#### [Work request]
Copy out each line of the entries where the word "BeamDumps" is present.

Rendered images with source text
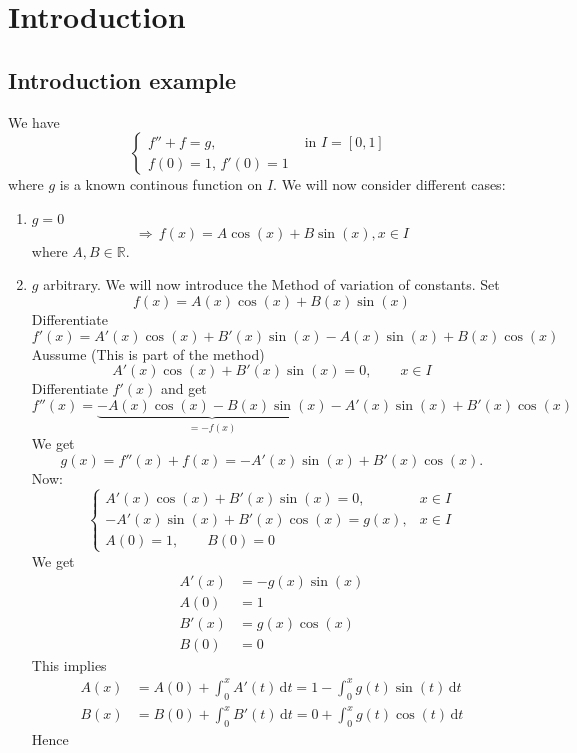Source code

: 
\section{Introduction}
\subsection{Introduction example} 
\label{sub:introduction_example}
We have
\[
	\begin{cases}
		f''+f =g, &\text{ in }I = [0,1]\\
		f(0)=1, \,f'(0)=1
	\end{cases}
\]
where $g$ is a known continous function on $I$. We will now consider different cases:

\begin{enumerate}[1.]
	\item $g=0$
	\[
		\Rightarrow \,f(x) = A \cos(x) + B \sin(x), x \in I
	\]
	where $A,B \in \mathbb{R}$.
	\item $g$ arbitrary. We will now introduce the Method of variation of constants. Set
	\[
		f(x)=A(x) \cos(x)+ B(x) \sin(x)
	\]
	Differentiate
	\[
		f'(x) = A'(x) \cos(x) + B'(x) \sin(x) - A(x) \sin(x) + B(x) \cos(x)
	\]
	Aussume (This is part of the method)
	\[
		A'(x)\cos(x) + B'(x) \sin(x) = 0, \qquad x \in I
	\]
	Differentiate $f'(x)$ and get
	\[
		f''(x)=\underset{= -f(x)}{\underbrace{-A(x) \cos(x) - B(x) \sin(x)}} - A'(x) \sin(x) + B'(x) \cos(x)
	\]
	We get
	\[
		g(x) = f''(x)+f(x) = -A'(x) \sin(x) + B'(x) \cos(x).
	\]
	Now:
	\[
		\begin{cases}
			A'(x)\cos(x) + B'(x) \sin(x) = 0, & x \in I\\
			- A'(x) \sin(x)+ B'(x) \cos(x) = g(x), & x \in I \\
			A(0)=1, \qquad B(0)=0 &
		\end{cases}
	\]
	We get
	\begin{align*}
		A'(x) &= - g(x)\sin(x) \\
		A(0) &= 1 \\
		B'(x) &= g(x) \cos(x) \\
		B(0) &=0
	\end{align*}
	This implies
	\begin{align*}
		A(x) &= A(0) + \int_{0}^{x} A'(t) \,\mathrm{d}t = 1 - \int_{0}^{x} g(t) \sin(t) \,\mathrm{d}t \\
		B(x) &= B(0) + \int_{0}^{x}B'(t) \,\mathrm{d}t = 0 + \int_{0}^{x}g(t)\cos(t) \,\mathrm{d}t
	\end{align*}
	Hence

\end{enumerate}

---

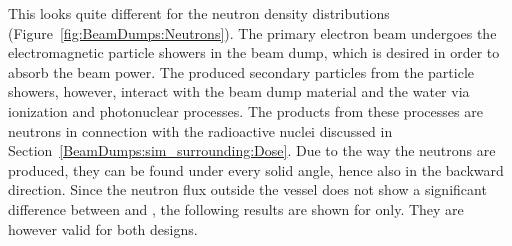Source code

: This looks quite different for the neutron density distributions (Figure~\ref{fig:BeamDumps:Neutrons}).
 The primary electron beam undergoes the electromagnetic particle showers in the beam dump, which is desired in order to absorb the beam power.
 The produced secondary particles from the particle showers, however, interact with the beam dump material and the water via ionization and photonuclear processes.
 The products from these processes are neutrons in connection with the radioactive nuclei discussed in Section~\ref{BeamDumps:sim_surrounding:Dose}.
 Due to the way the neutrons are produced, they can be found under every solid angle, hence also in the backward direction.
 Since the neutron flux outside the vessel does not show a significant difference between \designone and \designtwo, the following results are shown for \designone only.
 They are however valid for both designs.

#### [Exercise result]
: This looks quite different for the neutron density distributions (Figure~\ref{fig:BeamDumps:Neutrons}).
 The products from these processes are neutrons in connection with the radioactive nuclei discussed in Section~\ref{BeamDumps:sim_surrounding:Dose}.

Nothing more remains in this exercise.